Data extracted from a collection:
-.-.-
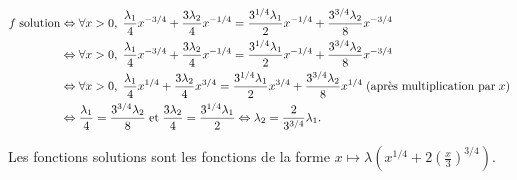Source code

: {{\begin{align*}\ensuremath
f\;\text{solution}&\Leftrightarrow\forall x>0,\; \frac{\lambda_1}{4}x^{-3/4}+ \frac{3\lambda_2}{4}x^{-1/4}= \frac{3^{1/4}\lambda_1}{2}x^{-1/4}+ \frac{3^{3/4}\lambda_2}{8}x^{-3/4}\\
 &\Leftrightarrow\forall x>0,\; \frac{\lambda_1}{4}x^{-3/4}+ \frac{3\lambda_2}{4}x^{-1/4}= \frac{3^{1/4}\lambda_1}{2}x^{-1/4}+ \frac{3^{3/4}\lambda_2}{8}x^{-3/4}\\
 &\Leftrightarrow\forall x>0,\; \frac{\lambda_1}{4}x^{1/4}+ \frac{3\lambda_2}{4}x^{3/4}= \frac{3^{1/4}\lambda_1}{2}x^{3/4}+ \frac{3^{3/4}\lambda_2}{8}x^{1/4}\;(\text{après multiplication par}\;x)\\
 &\Leftrightarrow \frac{\lambda_1}{4}= \frac{3^{3/4}\lambda_2}{8}\;\text{et}\; \frac{3\lambda_2}{4}= \frac{3^{1/4}\lambda_1}{2}\Leftrightarrow\lambda_2= \frac{2}{3^{3/4}}\lambda_1.
\end{align*}

Les fonctions solutions sont les fonctions de la forme $x\mapsto\lambda\left(x^{1/4}+2\left( \frac{x}{3}\right)^{3/4}\right)$.
}
}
-.-.-
→ **Work order**
Repeat every record above exactly, but leave out any pictures.

→ **Result**
Source code

: {{\begin{align*}\ensuremath
f\;\text{solution}&\Leftrightarrow\forall x>0,\; \frac{\lambda_1}{4}x^{-3/4}+ \frac{3\lambda_2}{4}x^{-1/4}= \frac{3^{1/4}\lambda_1}{2}x^{-1/4}+ \frac{3^{3/4}\lambda_2}{8}x^{-3/4}\\
 &\Leftrightarrow\forall x>0,\; \frac{\lambda_1}{4}x^{-3/4}+ \frac{3\lambda_2}{4}x^{-1/4}= \frac{3^{1/4}\lambda_1}{2}x^{-1/4}+ \frac{3^{3/4}\lambda_2}{8}x^{-3/4}\\
 &\Leftrightarrow\forall x>0,\; \frac{\lambda_1}{4}x^{1/4}+ \frac{3\lambda_2}{4}x^{3/4}= \frac{3^{1/4}\lambda_1}{2}x^{3/4}+ \frac{3^{3/4}\lambda_2}{8}x^{1/4}\;(\text{après multiplication par}\;x)\\
 &\Leftrightarrow \frac{\lambda_1}{4}= \frac{3^{3/4}\lambda_2}{8}\;\text{et}\; \frac{3\lambda_2}{4}= \frac{3^{1/4}\lambda_1}{2}\Leftrightarrow\lambda_2= \frac{2}{3^{3/4}}\lambda_1.
\end{align*}

Les fonctions solutions sont les fonctions de la forme $x\mapsto\lambda\left(x^{1/4}+2\left( \frac{x}{3}\right)^{3/4}\right)$.
}
}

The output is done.